Negatives to Your Credit Score
Bankruptcies, foreclosures, and tax liens are considered to be the biggest negatives to a credit score. Each can reduce your score by 200 points or even more.
- Worst of all is a tax lien because if you do not pay it duly, a tax lien will stay for 10 years, but if you don't pay at all it will hang around for 15 years. However, if you pay a tax lien on time, it just stays for 30 days.
- The easiest to recover from are bankruptcies. They only hang around on your report for 10 years.
- Foreclosures stay for seven years but reduce your chances of obtaining a loan more dramatically if compared with bankruptcy.
So, try to avoid these situations at all costs.
Credit Score Myths
- My credit score improves if I pay my bills on time. It is not true to fact. Paying that electric bill on time every time won't do a thing for your credit score. The only thing bills can do to your credit score is harm it if you don't pay on time. The electric company is entitled to report your delay in payment to a credit bureau. Your other outstanding debts can also worsen your credit history.
- Every credit request inquiry hurts my score. That is false. In fact, employer and personal credit request inquiries don't harm your credit score at all. Your credit score is slightly reduced only when creditors and lenders put in the request.

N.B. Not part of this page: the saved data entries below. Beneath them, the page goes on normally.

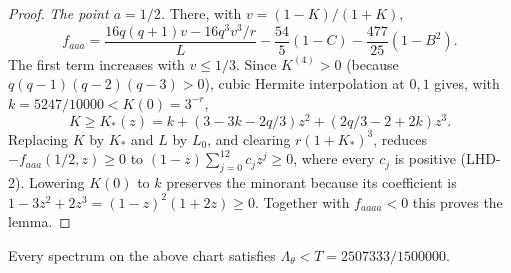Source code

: \begin{proof}
\emph{The point $a=1/2$.}
There, with $v=(1-K)/(1+K)$,
\[
 f_{aaa}=\frac{16q(q+1)v-16q^3v^3/r}{L}
             -\frac{54}5(1-C)-\frac{477}{25}(1-B^2).
\]
The first term increases with $v\le1/3$. Since $K^{(4)}>0$ (because $q(q-1)(q-2)(q-3)>0$),
cubic Hermite interpolation at $0,1$ gives, with $k=5247/10000<K(0)=3^{-r}$,
\[
 K\ge K_*(z)=k+(3-3k-2q/3)z^2+(2q/3-2+2k)z^3.
\]
Replacing $K$ by $K_*$ and $L$ by $L_0$, and clearing
$r(1+K_*)^3$, reduces $-f_{aaa}(1/2,z)\ge0$ to $(1-z)\sum_{j=0}^{12}c_jz^j\ge0$, where every $c_j$ is
positive (LHD-2). Lowering $K(0)$ to $k$ preserves the minorant because its coefficient is
$1-3z^2+2z^3=(1-z)^2(1+2z)\ge0$. Together with $f_{aaaa}<0$ this proves the lemma.
\end{proof}

\begin{lemma}\label{lem:fqe-large-head-dual}
Every spectrum on the above chart satisfies
$\Lambda_\theta<T=2507333/1500000$.
\end{lemma}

Remember that the information concerning your income and employment history often used by credit-grantors, though it is not included in your credit report.
Positives to Your Credit Score
It is believed that a balance on your credit card is undesirable for you when you want to be awarded a loan. However it is actually a good thing. The trick is to keep your balance lower than 30% of your total available credit line every month. Try to keep you balance closer to zero and your score will see an increase. Remember, however, that a zero balance is just as bad as a balance over 30%.
How long you have the same credit cards and other credit-based accounts also affects your credit score. Your score will increase if you use the same credit card for a long period of time.
To put it clear, those big financial gurus are trying to make an accurate system to estimate your credit-worthiness. All the rules and calculations are designed for making your actions to seem solid, static, and simple. Just think for yourself what would make good business sense to a lender, and helping your credit score will become second nature.